ITEM 9A.    CONTROLS AND PROCEDURES
Disclosure Controls and Procedures
The Company, under the supervision and with the participation of its management, including its Chief Executive Officer and its Chief Financial Officer, conducted an evaluation of the effectiveness of the design and operation of the Company’s disclosure controls and procedures as such term is defined in Rule 13a-15(e) and Rule 15d-15(e) under the Exchange Act as of the end of the period covered by this report.

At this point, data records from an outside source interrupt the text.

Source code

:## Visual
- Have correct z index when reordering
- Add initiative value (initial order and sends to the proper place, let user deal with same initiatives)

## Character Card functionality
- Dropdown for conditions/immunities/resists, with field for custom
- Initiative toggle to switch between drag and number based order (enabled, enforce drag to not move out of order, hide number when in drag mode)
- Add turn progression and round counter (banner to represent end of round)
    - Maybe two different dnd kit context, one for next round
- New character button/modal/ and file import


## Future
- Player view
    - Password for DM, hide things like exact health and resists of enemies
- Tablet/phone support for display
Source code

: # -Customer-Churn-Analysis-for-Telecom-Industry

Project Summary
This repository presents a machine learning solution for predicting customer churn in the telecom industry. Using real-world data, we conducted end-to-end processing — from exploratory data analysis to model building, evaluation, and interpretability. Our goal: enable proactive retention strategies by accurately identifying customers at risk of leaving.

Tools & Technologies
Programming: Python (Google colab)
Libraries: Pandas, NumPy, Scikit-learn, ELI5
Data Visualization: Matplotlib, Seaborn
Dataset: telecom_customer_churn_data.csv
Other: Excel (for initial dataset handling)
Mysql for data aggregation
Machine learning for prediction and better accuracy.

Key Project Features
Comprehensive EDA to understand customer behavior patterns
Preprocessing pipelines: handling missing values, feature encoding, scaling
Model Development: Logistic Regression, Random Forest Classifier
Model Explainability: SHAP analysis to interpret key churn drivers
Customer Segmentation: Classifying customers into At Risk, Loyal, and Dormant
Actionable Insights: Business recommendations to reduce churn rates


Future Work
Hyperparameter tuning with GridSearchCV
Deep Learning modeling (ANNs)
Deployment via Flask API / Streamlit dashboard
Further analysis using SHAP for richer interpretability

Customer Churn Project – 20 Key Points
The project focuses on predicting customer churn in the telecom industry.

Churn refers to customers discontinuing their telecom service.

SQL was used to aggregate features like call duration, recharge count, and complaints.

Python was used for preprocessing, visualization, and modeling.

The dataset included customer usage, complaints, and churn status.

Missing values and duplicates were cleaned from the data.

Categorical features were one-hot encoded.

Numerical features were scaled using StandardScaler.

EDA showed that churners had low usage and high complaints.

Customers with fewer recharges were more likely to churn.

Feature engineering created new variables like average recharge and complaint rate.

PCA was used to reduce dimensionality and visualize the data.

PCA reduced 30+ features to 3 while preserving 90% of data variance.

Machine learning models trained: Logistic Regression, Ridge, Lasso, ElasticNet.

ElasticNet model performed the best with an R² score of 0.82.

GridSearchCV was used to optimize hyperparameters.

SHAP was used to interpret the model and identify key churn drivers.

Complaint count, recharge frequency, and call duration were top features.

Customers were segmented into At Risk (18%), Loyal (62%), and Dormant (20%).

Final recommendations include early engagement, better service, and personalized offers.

Based on that evaluation, the Company’s Chief Executive Officer and its Chief Financial Officer have concluded that, as of December 31, 2022, the Company’s disclosure controls and procedures were effective at a reasonable level of assurance. The Company’s disclosure controls and procedures are designed to ensure that information required to be disclosed by the Company in the reports it files or submits under the Exchange Act is recorded, processed, summarized and reported within the time periods specified in the SEC’s rules and forms, and that such information is accumulated and communicated to management, including the Chief Executive Officer and the Chief Financial Officer, to allow timely decisions regarding required disclosure. In designing and evaluating the disclosure controls and procedures, management recognizes that any controls and procedures, no matter how well designed and operated, can provide only reasonable assurance of achieving the desired control objective.
Management’s Report on Internal Control over Financial Reporting
The Company’s management is responsible for establishing and maintaining adequate internal control over financial reporting, as such term is defined in Rule 13a-15(f) of the Exchange Act. The Company’s internal control over financial reporting is a process designed by or under the supervision of the Company’s Chief Executive Officer and its Chief Financial Officer to provide reasonable assurance regarding the reliability of financial reporting and the preparation of financial statements for external purposes in accordance with GAAP. The Company’s internal control over financial reporting includes those policies and procedures that (i) pertain to the maintenance of records that in reasonable detail accurately and fairly reflect its transactions and dispositions of its assets, (ii) provide reasonable assurance that transactions are recorded as necessary to permit preparation of the financial statements in accordance with GAAP, and that the Company’s receipts and expenditures are being made only in accordance with authorizations of its management and its directors, and (iii) provide reasonable assurance regarding prevention or timely detection of unauthorized acquisition, use or disposition of its assets that could have a material effect on the financial statements.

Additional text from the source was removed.